LIANE HANSEN, host:
This is WEEKEND EDITION from NPR News. I'm Liane Hansen.
And joining us is puzzlemaster Will Shortz. Hey, Will.
WILL SHORTZ: Hi, Liane.
HANSEN: How are you holding up? Are you getting a snowpocalypse up there in New York the way we are in Washington?
SHORTZ: No. I think the storm has gone south of us.
HANSEN: Oh, lucky.
SHORTZ: So, you're the one who got smacked.
HANSEN: Lucky you, lucky you. Yeah, we've been having pajama parties here for the past couple of days. All right. But now we want to play. This is the fun portion of our program. And first of all, we have to start with the challenge you gave us last week.
SHORTZ: Yes. I said it involved four words: croquet, lunette, Renoir and turnstile. I said they were all two syllable words, but besides that they all have something unusual in common - a property that virtually no other word has. I asked what property is it? And as a hint I said: Think phonetically.
HANSEN: Right, right. And that was the only way to think about this. What was the answer?
SHORTZ: Well, if you take the first syllable of each word, it sounds like a bird - crow, loon, wren and tern.
HANSEN: We had more than 1,000 entries this week. Our randomly selected winner is Michael Coyne from Boston, Massachusetts. Hi, Michael.
Mr. MICHAEL COYNE: Hi, Liane.
HANSEN: How are you doing?
Mr. COYNE: I'm doing great.
HANSEN: How long did it take you to solve this?
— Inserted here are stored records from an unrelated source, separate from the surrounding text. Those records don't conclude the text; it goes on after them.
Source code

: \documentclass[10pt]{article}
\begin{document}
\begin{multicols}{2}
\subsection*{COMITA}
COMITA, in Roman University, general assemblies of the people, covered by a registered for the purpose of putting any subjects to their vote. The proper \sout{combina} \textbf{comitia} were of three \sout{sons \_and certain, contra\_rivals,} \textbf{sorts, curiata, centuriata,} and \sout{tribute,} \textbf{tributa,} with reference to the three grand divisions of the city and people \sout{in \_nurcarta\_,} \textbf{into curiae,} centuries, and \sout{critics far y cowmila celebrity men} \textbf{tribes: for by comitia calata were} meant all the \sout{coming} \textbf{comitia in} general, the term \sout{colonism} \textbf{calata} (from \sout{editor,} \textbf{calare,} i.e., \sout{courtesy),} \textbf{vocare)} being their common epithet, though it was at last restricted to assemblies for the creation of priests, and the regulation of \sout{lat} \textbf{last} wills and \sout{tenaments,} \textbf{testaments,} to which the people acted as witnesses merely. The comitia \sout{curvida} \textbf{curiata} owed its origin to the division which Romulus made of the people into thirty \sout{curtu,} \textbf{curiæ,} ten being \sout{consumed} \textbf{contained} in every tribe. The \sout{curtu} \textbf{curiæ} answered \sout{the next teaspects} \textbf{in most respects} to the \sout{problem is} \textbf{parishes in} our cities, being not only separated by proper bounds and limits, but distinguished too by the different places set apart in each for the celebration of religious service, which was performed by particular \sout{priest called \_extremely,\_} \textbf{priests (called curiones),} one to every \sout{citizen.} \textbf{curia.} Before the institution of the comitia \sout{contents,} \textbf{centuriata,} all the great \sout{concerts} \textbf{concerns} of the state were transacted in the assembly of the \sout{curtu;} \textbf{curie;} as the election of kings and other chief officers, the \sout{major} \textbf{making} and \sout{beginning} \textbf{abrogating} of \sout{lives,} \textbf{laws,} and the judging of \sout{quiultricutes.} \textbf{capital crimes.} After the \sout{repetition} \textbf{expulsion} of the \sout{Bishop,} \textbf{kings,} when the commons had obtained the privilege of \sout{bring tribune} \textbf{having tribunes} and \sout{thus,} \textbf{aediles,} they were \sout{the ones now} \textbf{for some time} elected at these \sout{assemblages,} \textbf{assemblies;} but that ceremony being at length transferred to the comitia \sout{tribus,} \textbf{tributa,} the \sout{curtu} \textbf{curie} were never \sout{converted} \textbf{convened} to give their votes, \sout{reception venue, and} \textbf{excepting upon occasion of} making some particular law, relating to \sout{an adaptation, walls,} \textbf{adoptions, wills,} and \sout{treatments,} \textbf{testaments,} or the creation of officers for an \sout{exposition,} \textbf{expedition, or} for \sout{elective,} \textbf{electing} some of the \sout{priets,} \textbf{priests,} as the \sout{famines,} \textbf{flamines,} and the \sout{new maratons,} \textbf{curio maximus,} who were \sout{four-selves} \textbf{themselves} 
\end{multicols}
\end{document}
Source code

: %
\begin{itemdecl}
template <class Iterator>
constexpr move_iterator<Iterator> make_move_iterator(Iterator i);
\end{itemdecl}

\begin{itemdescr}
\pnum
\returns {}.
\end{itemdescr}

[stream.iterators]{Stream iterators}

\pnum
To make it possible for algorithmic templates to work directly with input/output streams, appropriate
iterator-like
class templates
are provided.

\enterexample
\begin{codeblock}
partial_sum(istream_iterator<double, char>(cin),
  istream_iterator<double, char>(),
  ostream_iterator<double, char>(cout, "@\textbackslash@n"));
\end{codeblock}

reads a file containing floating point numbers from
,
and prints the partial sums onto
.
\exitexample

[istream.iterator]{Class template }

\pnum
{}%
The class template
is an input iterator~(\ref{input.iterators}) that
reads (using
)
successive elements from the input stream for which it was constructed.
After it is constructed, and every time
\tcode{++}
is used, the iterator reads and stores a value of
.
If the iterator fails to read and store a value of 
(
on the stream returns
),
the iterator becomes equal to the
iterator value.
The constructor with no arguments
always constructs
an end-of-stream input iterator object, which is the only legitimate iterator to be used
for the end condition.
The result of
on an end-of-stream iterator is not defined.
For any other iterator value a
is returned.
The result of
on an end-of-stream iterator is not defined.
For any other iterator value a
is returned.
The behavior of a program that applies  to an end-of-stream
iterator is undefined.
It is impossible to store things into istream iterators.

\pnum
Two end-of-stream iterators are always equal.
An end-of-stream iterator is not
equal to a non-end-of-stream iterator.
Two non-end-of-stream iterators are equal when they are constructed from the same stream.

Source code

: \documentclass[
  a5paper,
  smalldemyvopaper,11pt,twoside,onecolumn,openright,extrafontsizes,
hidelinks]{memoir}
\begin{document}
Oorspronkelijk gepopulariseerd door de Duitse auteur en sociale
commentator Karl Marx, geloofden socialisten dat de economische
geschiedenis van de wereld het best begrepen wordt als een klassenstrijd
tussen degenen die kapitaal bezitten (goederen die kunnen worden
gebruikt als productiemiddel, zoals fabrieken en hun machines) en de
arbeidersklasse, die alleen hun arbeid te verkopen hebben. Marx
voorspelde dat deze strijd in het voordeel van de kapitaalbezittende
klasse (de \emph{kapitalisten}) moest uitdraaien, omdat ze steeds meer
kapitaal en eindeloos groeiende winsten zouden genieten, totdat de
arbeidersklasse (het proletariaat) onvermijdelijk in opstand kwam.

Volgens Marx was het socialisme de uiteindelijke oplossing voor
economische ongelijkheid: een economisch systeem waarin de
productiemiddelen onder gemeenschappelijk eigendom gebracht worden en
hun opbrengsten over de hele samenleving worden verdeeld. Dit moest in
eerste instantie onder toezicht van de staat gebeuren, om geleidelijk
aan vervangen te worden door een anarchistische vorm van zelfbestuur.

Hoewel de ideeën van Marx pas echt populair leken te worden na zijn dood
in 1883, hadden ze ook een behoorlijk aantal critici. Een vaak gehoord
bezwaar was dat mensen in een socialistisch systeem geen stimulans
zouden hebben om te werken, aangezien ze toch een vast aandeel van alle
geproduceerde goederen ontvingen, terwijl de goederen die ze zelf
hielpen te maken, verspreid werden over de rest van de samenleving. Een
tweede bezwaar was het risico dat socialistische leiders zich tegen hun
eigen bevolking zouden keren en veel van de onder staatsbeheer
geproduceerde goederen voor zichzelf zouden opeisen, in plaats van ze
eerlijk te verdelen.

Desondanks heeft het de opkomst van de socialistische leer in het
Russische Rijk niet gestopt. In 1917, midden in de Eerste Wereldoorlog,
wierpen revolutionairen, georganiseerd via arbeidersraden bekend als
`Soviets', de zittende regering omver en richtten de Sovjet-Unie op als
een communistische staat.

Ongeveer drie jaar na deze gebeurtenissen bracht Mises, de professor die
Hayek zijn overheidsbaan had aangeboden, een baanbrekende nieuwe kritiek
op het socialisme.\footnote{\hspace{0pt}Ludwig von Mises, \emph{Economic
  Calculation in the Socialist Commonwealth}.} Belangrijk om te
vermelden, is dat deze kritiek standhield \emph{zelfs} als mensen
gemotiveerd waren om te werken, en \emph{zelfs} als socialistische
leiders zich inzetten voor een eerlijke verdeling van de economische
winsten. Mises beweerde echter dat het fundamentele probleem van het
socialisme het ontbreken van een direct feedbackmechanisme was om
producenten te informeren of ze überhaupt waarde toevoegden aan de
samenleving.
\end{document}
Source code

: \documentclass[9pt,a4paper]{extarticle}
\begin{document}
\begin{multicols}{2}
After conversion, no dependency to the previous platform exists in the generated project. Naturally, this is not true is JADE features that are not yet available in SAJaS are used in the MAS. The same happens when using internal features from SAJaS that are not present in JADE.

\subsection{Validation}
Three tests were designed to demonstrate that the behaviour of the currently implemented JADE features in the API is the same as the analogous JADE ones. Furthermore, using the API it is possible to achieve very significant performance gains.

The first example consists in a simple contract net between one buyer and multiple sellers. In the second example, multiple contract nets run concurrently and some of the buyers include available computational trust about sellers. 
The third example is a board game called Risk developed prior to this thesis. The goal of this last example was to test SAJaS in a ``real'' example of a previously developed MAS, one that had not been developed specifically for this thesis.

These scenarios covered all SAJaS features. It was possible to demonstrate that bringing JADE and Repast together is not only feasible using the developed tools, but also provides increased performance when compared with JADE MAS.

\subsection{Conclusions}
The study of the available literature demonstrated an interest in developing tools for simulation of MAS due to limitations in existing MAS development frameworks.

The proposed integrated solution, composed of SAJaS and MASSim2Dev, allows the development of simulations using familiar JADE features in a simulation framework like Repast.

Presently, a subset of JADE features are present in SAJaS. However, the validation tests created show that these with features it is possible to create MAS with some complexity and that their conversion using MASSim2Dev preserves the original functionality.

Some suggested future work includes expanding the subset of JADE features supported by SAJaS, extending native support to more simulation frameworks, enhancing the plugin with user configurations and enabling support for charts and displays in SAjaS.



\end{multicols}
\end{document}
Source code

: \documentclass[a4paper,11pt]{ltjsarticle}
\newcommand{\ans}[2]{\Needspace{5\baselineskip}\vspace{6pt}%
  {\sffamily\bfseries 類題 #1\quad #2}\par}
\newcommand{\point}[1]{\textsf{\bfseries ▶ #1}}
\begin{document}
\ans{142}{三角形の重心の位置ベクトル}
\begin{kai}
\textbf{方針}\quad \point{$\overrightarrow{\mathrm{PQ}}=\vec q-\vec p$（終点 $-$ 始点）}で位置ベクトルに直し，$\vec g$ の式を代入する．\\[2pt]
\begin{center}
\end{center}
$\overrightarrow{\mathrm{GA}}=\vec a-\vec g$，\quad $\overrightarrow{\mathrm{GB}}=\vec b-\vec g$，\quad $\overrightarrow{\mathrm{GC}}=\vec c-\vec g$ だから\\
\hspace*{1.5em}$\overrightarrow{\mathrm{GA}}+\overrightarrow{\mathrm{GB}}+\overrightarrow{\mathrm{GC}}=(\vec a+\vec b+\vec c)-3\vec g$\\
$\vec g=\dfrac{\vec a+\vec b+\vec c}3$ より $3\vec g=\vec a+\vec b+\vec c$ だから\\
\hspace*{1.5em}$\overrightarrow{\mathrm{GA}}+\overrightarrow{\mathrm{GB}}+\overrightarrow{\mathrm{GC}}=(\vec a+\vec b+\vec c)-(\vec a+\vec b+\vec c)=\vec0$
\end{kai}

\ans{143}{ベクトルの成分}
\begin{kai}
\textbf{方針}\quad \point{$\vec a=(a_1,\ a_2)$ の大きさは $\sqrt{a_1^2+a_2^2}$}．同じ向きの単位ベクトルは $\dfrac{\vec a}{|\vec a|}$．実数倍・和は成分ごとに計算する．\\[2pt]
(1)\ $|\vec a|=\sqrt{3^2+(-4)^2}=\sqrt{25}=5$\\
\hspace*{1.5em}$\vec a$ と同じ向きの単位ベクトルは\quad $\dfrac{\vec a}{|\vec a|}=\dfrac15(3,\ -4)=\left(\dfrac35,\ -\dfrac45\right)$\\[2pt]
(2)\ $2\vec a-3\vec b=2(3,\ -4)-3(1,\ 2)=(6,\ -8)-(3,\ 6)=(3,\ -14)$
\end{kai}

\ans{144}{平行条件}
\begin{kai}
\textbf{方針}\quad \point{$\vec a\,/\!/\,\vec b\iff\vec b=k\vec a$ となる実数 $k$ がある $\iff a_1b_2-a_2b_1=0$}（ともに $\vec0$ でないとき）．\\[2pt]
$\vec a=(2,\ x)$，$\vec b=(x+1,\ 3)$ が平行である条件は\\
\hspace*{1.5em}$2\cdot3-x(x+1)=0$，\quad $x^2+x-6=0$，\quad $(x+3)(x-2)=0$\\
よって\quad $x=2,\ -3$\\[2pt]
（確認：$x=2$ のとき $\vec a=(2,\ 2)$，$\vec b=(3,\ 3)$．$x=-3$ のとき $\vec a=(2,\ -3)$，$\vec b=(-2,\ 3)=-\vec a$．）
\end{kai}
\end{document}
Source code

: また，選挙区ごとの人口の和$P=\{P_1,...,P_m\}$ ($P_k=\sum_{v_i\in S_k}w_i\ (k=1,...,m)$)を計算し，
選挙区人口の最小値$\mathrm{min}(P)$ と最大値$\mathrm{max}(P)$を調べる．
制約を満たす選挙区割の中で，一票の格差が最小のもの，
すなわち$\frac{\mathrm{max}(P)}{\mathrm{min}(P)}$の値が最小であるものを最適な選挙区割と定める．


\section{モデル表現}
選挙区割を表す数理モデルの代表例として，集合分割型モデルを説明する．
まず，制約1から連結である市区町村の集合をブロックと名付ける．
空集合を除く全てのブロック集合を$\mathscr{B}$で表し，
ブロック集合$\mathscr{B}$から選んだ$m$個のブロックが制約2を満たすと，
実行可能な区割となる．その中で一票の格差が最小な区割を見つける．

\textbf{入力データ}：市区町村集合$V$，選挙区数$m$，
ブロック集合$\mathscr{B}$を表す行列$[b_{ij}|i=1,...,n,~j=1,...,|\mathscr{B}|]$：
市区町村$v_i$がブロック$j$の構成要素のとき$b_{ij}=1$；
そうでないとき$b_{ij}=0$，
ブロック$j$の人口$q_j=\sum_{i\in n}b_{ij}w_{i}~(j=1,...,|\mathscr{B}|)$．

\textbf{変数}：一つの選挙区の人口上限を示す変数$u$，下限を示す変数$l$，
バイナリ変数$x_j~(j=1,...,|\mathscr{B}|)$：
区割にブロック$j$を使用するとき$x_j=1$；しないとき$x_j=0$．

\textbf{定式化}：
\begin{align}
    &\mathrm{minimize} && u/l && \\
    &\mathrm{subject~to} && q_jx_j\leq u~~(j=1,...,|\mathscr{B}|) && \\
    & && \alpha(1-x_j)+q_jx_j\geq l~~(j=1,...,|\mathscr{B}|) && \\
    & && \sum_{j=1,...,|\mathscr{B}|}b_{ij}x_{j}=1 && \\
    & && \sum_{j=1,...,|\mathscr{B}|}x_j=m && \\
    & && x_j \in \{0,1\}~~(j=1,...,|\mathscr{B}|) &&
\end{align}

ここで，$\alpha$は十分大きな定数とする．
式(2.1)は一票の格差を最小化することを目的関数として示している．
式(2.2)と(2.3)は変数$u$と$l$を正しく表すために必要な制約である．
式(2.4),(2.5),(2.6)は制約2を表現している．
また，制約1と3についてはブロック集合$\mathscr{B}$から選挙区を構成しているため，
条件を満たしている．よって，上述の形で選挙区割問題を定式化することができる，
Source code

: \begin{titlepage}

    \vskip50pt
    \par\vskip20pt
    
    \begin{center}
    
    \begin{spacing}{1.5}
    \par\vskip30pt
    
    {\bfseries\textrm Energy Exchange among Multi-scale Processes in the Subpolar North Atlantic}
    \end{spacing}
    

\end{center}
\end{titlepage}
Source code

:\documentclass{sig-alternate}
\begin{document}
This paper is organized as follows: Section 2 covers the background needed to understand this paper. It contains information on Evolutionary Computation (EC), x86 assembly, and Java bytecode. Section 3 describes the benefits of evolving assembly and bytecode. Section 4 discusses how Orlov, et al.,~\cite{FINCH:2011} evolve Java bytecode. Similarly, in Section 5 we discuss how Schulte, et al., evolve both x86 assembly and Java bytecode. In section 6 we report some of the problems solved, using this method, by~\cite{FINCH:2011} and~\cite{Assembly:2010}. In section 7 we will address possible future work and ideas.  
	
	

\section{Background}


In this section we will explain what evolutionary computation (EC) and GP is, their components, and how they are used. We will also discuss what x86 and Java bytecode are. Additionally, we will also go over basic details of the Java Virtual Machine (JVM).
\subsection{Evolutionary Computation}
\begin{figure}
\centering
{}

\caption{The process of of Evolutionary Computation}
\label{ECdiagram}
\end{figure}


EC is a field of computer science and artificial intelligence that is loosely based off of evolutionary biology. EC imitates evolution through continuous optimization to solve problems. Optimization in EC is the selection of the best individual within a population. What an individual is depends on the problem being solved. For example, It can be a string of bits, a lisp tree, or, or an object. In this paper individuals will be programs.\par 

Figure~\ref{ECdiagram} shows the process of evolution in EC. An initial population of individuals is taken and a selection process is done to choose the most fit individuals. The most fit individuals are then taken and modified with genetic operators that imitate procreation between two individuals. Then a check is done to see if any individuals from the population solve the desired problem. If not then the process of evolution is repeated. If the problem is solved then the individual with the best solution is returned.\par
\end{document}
Mr. COYNE: Not too long. As soon as I sort of spelled them out phonetically, just sort of popped up.
HANSEN: Good for you. How long have you been playing our on-air puzzle?
Mr. COYNE: On and off for about 10 years.
HANSEN: And you've been submitting entries for that amount of time?
Mr. COYNE: Probably about the last four years.
HANSEN: Good for you. And what do you do in Boston?
Mr. COYNE: I'm a Web site writer and editor at Children's Hospital up here in Boston.
HANSEN: Wow. A word man. Watch, we'll get a math puzzle.
Mr. COYNE: A word nerd.
(Soundbite of laughter)
HANSEN: Just what I need on my team there, Michael. Just what I need. So, are you ready to play?
Mr. COYNE: Absolutely.
HANSEN: All right. Well, Michael meet Will; Will, meet Michael. Let's play.
Mr. COYNE: Hi, Will.
SHORTZ: Hi, Michael. Well, in honor of the Super Bowl tonight, every answer today is a word used in football. I'm going to give you three words. You tell me a word that can follow each of mine to complete a familiar two-word phrase. And your word will always be a football term. For example, if I said year, tag and dead, you would say end. As in year end, tag end and dead end.
Mr. COYNE: Gotcha.
SHORTZ: All right. Number one is stumbling, building and writer's.
Mr. COYNE: Block.
SHORTZ: That's correct. Number two: gold, bum's and mad.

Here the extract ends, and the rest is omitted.